Segment Start: ENTRIES SHOWN
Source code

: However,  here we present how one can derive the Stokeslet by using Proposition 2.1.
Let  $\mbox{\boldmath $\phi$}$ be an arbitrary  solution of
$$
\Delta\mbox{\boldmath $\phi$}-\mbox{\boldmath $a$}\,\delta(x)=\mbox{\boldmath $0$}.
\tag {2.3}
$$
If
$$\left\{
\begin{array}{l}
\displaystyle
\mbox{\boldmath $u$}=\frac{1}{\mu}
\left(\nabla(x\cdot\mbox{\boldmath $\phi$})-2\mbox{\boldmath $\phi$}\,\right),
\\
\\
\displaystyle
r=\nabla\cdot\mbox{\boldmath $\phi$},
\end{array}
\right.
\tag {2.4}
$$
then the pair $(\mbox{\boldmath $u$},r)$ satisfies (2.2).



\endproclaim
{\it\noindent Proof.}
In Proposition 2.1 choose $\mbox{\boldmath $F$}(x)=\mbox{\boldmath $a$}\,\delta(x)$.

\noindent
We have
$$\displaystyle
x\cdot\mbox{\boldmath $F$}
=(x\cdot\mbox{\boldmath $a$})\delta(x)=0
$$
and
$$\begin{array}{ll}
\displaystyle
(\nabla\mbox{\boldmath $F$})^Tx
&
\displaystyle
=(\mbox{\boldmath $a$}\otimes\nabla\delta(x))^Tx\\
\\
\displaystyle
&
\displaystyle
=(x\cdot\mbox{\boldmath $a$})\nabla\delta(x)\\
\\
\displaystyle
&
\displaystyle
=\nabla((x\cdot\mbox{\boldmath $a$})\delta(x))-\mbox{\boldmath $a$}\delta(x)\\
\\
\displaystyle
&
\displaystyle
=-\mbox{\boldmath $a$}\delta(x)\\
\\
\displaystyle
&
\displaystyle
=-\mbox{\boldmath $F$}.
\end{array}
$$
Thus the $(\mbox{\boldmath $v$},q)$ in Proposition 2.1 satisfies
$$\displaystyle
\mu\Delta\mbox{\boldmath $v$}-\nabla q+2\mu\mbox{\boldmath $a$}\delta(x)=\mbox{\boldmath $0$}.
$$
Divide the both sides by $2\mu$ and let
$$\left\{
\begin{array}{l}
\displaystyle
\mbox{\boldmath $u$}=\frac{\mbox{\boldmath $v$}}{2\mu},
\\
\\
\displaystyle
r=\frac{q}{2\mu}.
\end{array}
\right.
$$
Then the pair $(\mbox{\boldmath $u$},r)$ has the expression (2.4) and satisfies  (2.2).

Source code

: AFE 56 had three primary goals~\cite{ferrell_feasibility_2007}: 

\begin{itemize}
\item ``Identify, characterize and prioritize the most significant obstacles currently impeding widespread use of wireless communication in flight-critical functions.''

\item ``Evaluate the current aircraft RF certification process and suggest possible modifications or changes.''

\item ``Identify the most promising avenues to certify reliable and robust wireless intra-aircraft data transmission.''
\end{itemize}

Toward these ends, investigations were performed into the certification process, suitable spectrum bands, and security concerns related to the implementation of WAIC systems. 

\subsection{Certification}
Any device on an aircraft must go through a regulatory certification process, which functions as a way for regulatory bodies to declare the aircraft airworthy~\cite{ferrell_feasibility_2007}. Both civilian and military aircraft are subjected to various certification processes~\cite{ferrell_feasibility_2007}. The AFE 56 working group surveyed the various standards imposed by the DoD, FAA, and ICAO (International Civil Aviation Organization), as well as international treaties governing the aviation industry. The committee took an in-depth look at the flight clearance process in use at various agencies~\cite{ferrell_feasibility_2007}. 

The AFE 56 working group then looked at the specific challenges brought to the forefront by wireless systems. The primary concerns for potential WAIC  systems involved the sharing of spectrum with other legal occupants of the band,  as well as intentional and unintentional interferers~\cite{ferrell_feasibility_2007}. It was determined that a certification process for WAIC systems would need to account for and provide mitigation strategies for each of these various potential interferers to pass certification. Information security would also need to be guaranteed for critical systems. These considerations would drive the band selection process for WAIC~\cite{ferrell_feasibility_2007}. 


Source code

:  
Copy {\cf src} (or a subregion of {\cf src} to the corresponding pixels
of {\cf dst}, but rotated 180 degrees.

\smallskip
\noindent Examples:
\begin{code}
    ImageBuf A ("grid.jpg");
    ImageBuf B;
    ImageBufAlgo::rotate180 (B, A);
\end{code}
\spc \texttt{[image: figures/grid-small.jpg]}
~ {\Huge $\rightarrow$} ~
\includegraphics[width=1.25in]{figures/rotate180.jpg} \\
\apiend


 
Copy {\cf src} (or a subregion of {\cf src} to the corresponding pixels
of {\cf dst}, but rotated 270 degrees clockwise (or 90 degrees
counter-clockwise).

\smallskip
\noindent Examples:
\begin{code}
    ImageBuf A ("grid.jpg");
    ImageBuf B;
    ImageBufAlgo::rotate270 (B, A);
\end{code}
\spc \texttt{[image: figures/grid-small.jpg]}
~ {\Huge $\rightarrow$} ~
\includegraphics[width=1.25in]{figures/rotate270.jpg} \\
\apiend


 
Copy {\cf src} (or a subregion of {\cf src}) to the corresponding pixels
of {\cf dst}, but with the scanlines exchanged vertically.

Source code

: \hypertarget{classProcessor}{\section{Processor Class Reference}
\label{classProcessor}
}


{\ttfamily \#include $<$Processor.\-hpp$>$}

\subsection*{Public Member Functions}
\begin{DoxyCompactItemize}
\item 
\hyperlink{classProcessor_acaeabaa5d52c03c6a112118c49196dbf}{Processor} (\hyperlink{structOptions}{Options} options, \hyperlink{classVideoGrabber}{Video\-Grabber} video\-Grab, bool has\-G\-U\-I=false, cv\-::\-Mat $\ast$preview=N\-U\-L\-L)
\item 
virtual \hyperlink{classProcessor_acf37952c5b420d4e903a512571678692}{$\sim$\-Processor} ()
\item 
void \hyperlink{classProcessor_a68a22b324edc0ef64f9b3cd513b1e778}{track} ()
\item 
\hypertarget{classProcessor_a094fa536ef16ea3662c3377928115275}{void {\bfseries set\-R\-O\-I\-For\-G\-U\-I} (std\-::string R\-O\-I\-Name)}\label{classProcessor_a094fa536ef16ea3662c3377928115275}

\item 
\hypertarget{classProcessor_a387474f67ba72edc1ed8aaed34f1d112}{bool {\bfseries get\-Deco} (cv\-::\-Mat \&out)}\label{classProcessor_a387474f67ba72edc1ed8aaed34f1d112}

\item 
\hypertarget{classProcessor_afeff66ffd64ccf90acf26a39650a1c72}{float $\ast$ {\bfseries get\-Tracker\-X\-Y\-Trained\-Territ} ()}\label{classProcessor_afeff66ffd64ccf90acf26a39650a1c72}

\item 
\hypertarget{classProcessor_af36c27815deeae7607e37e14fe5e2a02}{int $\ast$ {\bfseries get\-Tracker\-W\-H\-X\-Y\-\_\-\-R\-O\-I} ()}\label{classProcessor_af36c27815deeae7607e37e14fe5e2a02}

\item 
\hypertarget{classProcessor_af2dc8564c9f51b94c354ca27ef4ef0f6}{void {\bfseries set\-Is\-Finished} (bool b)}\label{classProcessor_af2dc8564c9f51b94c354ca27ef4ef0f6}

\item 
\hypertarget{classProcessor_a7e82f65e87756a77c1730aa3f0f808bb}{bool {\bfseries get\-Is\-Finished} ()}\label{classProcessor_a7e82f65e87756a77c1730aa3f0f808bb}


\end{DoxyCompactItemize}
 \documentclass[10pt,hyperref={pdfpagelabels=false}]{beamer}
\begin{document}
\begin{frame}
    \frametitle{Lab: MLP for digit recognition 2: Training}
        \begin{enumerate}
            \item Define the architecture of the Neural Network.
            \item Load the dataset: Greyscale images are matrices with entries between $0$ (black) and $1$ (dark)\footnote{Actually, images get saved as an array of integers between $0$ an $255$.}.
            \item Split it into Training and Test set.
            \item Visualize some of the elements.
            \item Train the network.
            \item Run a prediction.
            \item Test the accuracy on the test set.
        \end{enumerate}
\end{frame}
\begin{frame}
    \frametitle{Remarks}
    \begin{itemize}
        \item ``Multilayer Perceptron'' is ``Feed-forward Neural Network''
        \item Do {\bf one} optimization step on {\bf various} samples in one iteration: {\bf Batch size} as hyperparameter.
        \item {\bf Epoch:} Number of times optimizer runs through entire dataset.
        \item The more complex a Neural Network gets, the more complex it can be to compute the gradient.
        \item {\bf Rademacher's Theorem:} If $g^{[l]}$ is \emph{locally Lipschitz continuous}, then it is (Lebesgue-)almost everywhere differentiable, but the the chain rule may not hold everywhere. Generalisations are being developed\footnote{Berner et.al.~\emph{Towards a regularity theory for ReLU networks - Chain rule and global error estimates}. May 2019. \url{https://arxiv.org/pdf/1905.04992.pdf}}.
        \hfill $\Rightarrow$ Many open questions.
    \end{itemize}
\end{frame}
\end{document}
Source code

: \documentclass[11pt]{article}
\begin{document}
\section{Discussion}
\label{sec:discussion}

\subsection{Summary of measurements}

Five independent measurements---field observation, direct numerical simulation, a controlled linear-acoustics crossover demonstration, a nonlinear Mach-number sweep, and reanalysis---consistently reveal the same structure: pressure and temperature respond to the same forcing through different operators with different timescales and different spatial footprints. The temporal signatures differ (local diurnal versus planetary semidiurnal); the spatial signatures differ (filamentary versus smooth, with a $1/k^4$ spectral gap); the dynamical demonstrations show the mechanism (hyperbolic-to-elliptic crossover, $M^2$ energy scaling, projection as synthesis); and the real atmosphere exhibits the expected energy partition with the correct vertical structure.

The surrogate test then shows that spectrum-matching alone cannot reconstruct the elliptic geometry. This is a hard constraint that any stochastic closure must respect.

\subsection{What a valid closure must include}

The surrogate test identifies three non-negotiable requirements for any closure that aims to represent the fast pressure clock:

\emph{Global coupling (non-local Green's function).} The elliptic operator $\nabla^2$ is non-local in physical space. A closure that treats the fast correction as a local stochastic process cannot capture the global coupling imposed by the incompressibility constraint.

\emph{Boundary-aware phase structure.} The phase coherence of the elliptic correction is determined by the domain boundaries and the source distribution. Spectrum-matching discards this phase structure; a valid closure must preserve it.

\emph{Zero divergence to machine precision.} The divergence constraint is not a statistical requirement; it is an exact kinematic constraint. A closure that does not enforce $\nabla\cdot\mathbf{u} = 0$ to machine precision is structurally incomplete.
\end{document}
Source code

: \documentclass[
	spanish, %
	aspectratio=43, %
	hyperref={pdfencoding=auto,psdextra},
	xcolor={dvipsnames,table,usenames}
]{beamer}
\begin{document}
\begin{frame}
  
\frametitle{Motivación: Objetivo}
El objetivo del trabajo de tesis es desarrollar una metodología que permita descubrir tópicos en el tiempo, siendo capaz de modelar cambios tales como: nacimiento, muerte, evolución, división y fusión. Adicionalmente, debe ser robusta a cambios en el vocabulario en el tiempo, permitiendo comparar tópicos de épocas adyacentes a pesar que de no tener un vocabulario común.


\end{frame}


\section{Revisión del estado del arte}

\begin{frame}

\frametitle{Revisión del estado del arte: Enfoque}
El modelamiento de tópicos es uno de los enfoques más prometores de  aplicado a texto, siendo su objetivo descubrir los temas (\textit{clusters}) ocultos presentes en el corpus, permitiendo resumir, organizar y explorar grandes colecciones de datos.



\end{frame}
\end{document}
Segment End: ENTRIES SHOWN
YOUR OBJECTIVE
Copy out each line of the entries where the word "into" is found.

ANSWER FOR THE TASK
Toward these ends, investigations were performed into the certification process, suitable spectrum bands, and security concerns related to the implementation of WAIC systems. 
            \item Split it into Training and Test set.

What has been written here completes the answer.